Although our individual chances of being caught up in a terror attack are low and we shouldn't allow terrorism to change the way we live, Ryan says, it's good to be prepared.

If you're in a situation and the fight-or-flight response kicks in, if you can, take two seconds to gather your thoughts, he says.

"The first thing soldiers are taught – you go down to make yourself a smaller target, you locate the danger. That will then dictate where you go to cover."

Ryan's tips on the best places to hide come straight out of the SAS standard operations procedure manual, he says.

The bottom line – choose a place another human being wouldn't want to go, then keep very still. (This works in both rural or urban environments.)

"It could be an industrial dumpster full of trash, a grotty part of a wood or the side of a ditch that would be wet and nasty."

Ryan's street safety tactics were honed on surveillance jobs in Northern Ireland when his life depended on them.

"If you're walking down a street and somebody's looking at you, you glance away and you look back and they're still looking at you, I would immediately look at their hands, see what's in their hands. At the same time I'm looking at their clothing – are they carrying anything? Do they look normal? Is he or she still looking? Then you make a decision – do you look over? Do you cross the street? Do you put some gap between you?"

Walk facing the oncoming traffic if possible, and be aware that if you've got headphones on and you're checking your phone you've blinded and deafened yourself, Ryan says.

He would never risk walking through a city with headphones on himself.

But even Ryan has learnt hard lessons from careless everyday moments.

Arriving in Barcelona for a long weekend years ago, he was tired and went straight to his hotel room.

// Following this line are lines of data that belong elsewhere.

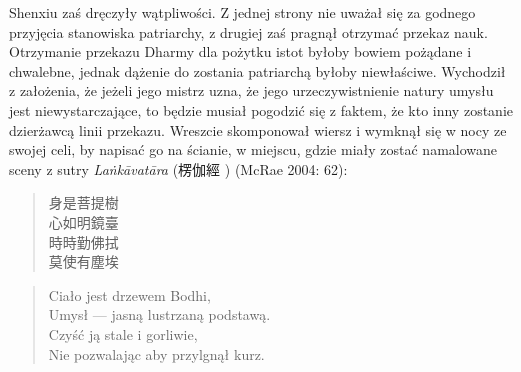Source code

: Shenxiu zaś dręczyły wątpliwości. Z jednej strony nie uważał się za godnego przyjęcia stanowiska patriarchy, z drugiej zaś pragnął otrzymać przekaz nauk. Otrzymanie przekazu Dharmy dla pożytku istot byłoby bowiem pożądane i chwalebne, jednak dążenie do zostania patriarchą byłoby niewłaściwe. Wychodził z założenia, że jeżeli jego mistrz uzna, że jego urzeczywistnienie natury umysłu jest niewystarczające, to będzie musiał pogodzić się z faktem, że kto inny zostanie dzierżawcą linii przekazu. Wreszcie skomponował wiersz i wymknął się w nocy ze swojej celi, by napisać go na ścianie, w miejscu, gdzie miały zostać namalowane sceny z sutry \textit{La\.nkāvatāra} (楞伽經 ) (McRae 2004: 62):

\vspace*{6pt}
\begin{minipage}[t]{0.4\textwidth}
\begin{verse}
身是菩提樹\\
心如明鏡臺\\
時時勤佛拭\\
莫使有塵埃
\end{verse}
\end{minipage}
\begin{minipage}[t]{0.6\textwidth}
\itshape
\begin{verse}
Ciało jest drzewem Bodhi,\\
Umysł --- jasną lustrzaną podstawą.\\
Czyść ją stale i gorliwie,\\
Nie pozwalając aby przylgnął kurz.\fnm
\end{verse}
\end{minipage}
\label{ShenxiuVerse}
\vspace*{6pt}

At 2am, fire alarms went off and the main lights and emergency exit lights went out.

If it had been an actual fire, Ryan would have perished in the 15 minutes it took him to get out of the hotel, he says – a lesson on the importance of checking where the fire exits are in any new space.

Pulling off the longest-ever escape and evasion by an SAS trooper – on the ill-fated Bravo Two Zero mission during the Gulf War – wasn't "one blaze of glory", Ryan says.

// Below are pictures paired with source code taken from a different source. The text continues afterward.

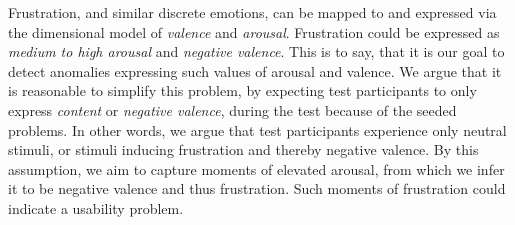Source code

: Frustration, and similar discrete emotions, can be mapped to and expressed via the dimensional model of \textit{valence}
and \textit{arousal}. Frustration could be expressed as \textit{medium to high arousal} and \textit{negative
  valence}. This is to say, that it is our goal to detect anomalies expressing such values of arousal and
valence. We argue that it is reasonable to simplify this problem, by expecting test participants to only
express \textit{content} or \textit{negative valence}, during the test because of the seeded problems. In other words, we argue that test participants experience only neutral stimuli, or stimuli inducing frustration and thereby negative valence. By this assumption, we
aim to capture moments of elevated arousal, from which we infer it to be negative valence and thus frustration.
Such moments of frustration could indicate a usability problem.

After watching a comrade die of hypothermia, he was nearing despair when a piece of his mum's advice came back to him – 'If things get on top of you have a good cry'.

He tried to cry but ended up laughing and it helped clear the clouds. "I knew exactly what I had to do – walk 40km every night."

The worst parts of his escape were during the day when he had to lie still yet shivering on rocks in high windchill and below-zero temperatures.

Sleep deprived, with toes oozing pus, septic bedsores all over his body and receded gums, by the seventh night Ryan was hallucinating, collapsing and felt like electric shocks were going off in his head.

"To be honest, I don't think I had another day in me. I think I would have perished if I'd been a day short of that border."

Knowing there was no help coming, the only thing to do was keep going, he says.

"The choice is you lie there and die or you get up and start walking … When things start coming down on you, you realise how sweet life is, actually. you've just got to fight and keep moving – and that was the only choice I had."